魏向晚重新貼上胎記,滿心委屈的說道:“王爺,你說的輕巧!”
“殊不知,女子的美貌也是一種罪過!”
“若不扮醜,必有無數人為名為利,前往相府提親,你讓父親如何拒絕!”
“我就算是這般模樣,這些年提親之人也是絡繹不絕,都被父親以容貌問題拒絕了!”
“他們如若再強求,那就是居心不良了,父親便更不會同意!”
允寧毫不留情麵的說道:“魏小姐說的無辜,實則魏相也是在待價而沽!”
“若是本王有所成就,並非外界傳聞的貪財好色一無是處的二世祖,魏相就會履行諾言!”
“若是本王狗屁不是,魏相既可以假裝沒有念珠之事,也可以借口容貌之事推脫!”
“事後,更是可以借口找了名醫治好了魏小姐,再為小姐尋找一門好的親事!”
魏向晚也並沒有否認,隻試探說道:“王爺,取了定顏丹,咱們就離開吧!”
允寧看著兩具屍體,也被天魔真君的癡情所感動。
輕歎說道:“算了,定顏丹就不要了。”
“天魔真君到死,都沒有逾越規矩半步,就幫幫他們二人吧!”
將兩具屍體放到床上之後,死門對麵的生門突然大開,隱約露出光亮。
兩人俱是大喜,對著二人三拜之後,由生門退走!
尋著光亮的方向,又走了不知多久,終於走出地宮。
來到上麵,才發現正是鬼市另一處不起眼的小島!
允寧幾次進入鬼市,對裡邊的門門道道,可謂是十分清楚。
找了一處客棧,兩人一番梳洗,簡單治療之後,戴上麵具,搖身一變,變成了遊玩采買的客人!
找人一打聽才知道,二人在地宮之中,已待了一天時間,這已經是第二天了。
兩人都是被伺候的主,換了衣服之後,身上一點散碎銀子都沒了。
兩人奮鬥一夜,早已餓的肚子咕咕叫了!
允寧無奈說道:“魏小姐,丹藥既然沒有用了,還是拿出來換幾個銀子吧!”
魏向晚輕笑說道:“王爺,妾身也餓了!不過,丹藥珍貴還是留著吧,說不定哪天就用了,我想辦法請你吧!”

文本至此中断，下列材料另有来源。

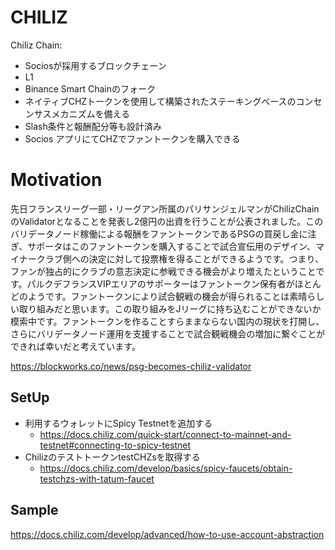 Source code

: # CHILIZ
Chiliz Chain:
- Sociosが採用するブロックチェーン
- L1
- Binance Smart Chainのフォーク
- ネイティブCHZトークンを使用して構築されたステーキングベースのコンセンサスメカニズムを備える
- Slash条件と報酬配分等も設計済み
- Socios アプリにてCHZでファントークンを購入できる

# Motivation
先日フランスリーグ一部・リーグアン所属のパリサンジェルマンがChilizChainのValidatorとなることを発表し2億円の出資を行うことが公表されました。このバリデータノード稼働による報酬をファントークンであるPSGの買戻し金に注ぎ、サポータはこのファントークンを購入することで試合宣伝用のデザイン、マイナークラブ側への決定に対して投票権を得ることができるようです。つまり、ファンが独占的にクラブの意志決定に参戦できる機会がより増えたということです。パルクデフランスVIPエリアのサポーターはファントークン保有者がほとんどのようです。ファントークンにより試合観戦の機会が得られることは素晴らしい取り組みだと思います。この取り組みをJリーグに持ち込むことができないか模索中です。ファントークンを作ることすらままならない国内の現状を打開し、さらにバリデータノード運用を支援することで試合観戦機会の増加に繋ぐことができれば幸いだと考えています。

https://blockworks.co/news/psg-becomes-chiliz-validator

## SetUp
- 利用するウォレットにSpicy Testnetを追加する
  - https://docs.chiliz.com/quick-start/connect-to-mainnet-and-testnet#connecting-to-spicy-testnet
- ChilizのテストトークンtestCHZsを取得する
  - https://docs.chiliz.com/develop/basics/spicy-faucets/obtain-testchzs-with-tatum-faucet

## Sample
https://docs.chiliz.com/develop/advanced/how-to-use-account-abstraction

允寧疑惑說道:“你堂堂相府的千金,衣食住行都有人伺候。又是穿著吉服被綁來的,哪來的銀子!”
魏向晚笑著說道:“吃碗麵的銀子,還是有的!”
允寧看著她手中金簪,搖頭說道:“算了,跟我走吧,我有辦法!”
平等王看著古井早已重歸平靜,兩人已經一天仍舊沒有動靜。
終是忍不住了,跳下古井想要一探究竟。
方一開門,琴棋書畫大具銅甲屍又攻了過來
平等王與其周旋片刻,發現地宮哪裡還有二人影子,心中又氣又惱。
奈何打不過四具銅甲屍聯手,知道就算打過了,也已經晚了。
秘籍必定被劉允寧取走了!隻好罵罵咧咧,返身而退!
寧王府中,冷羨漁帶著一眾人隻是替允寧報了一個平安。
又說想要見一見冷淵,隻是不曾說明二人的關係!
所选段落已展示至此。